我叫林国栋,四十七岁,是市建筑设计院一名普通的结构工程师。
手机屏幕的光在昏暗的客厅里有些刺眼。我刚刚结束连续三天的加班,
修改完一座商业综合体最后的安全验算报告。颈椎僵痛,我靠在旧沙发里,
习惯性地打开那个叫“月光”的直播软件——只有一个关注。直播间里,
沈月正在试穿一条香槟色的吊带裙。她转过身,对着镜头展示背后的镂空设计,
亚麻灰的短发在补光灯下闪着细碎的光。“这款真的绝了,宝宝们,面料特别垂,走路带风。
”她的声音比我记忆里清脆了许多,带着一种经过修饰的甜美。背景是全新的,
不再是那个我熟悉的、堆满教辅书的学生出租屋,而是宽敞明亮的客厅,
有巨大的落地窗和看起来很贵的艺术吊灯。弹幕滚动得很快。月月穿什么都好看!
链接已拍!姐姐今天心情好好呀!沈月拿起手机,凑近镜头看弹幕,
忽然笑起来:“有宝宝问我怎么保持好心态?怎么说呢,就是远离那些消耗你能量的人呀。
”她坐回椅子上,翘起腿,那条裙子在她身上确实好看。
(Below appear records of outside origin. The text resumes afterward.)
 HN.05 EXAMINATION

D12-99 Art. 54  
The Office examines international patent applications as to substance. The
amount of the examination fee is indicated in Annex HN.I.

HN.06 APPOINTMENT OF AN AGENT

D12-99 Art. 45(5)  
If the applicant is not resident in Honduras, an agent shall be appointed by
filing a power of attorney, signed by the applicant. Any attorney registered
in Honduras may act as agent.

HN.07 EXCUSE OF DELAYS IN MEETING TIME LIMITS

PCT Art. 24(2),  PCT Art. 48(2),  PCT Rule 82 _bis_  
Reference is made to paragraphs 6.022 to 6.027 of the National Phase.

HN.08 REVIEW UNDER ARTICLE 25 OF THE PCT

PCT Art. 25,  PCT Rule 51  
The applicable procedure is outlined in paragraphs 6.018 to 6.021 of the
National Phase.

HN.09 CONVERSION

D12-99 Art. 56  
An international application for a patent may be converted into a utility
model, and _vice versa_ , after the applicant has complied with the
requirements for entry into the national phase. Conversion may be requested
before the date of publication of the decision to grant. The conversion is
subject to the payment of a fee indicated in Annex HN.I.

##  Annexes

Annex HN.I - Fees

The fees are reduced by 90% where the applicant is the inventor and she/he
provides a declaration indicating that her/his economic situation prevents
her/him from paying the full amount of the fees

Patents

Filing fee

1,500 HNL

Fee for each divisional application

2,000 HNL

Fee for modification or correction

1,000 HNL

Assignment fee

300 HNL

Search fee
“我以前吧,遇到过特别窒息的人。
”她语气轻松,像在讲别人的故事,“就是那种,帮了你一点小忙,
就觉得你一辈子都欠他的,恨不得把你整个人生都掌控在手里。”我的手指停在屏幕上。
是前男友吗?职场PUA?家里长辈?沈月看到弹幕,
眨眨眼:“算是个长辈吧。资助过我读书。”她拿起水杯抿了一口,动作优雅。
“那时候我家里困难嘛,他出钱供我上学。本来挺感激的,但后来变味了。”她皱起鼻子,
做了个夸张的无奈表情,“天天打电话问成绩,干涉我选专业,连我交什么朋友都要管。
最离谱的是,我大学谈恋爱,他居然跑到学校来,当着所有人的面教训我男朋友。
”弹幕开始刷“好可怕”“控制狂”。“对吧?我也觉得好可怕。”沈月托着腮,
“关键他还觉得是为我好。你们懂那种感觉吗?好像我这辈子都是他的附属品,
必须按照他画好的路走。”我关掉了直播。客厅彻底暗下来,
只有窗外路灯透进一点昏黄的光。我坐在黑暗里,很久没有动。她说的小忙,是十年。
从她高一开始,每个月两千,学费另算。她妈妈肾病需要透析时,
我挪用了自己负责的项目备用金,后来用了整整两年才填上窟窿。
大学时的笔记本电脑、考研时的培训班、实习时的租房押金……我手机里有个专门的记账本,
不是为让她还,只是我习惯记清每一笔支出。她说我干涉她选专业。
那年她高考分数刚过一本线,想报影视编导,说那是她的梦想。我劝了她三次,
说这个行业不稳定,建议她考虑师范或者会计。最后一次通话,她在电话里哭了两个小时,
说我不理解她。后来她报了会计,是我托老同学帮忙调整的志愿顺序。她说我教训她男朋友。
那男生我见过一次,在她们学校后街的酒吧,手臂上有纹身,说话时眼神飘忽。
沈月跟他在一起后,挂了三门课,还差点被卷入校园贷。我去找她,她躲着不见。
我在她宿舍楼下等到半夜,终于等到那个男生送她回来。我走过去,还没开口,
男生就推了我一把。“老东西,关你屁事?”我当时说了什么来着?好像是:“离她远点,
不然我报警。”后来沈月冲下来,挡在男生面前,眼睛红红地瞪着我:“我的事不用你管!
你又不是我爸!”那天夜里下着雨,我浑身湿透地回到家,坐在沙发上发呆到天亮。
手机震动了一下,银行发来的自动转账通知:向沈月转账5000元,备注“十月资助款”。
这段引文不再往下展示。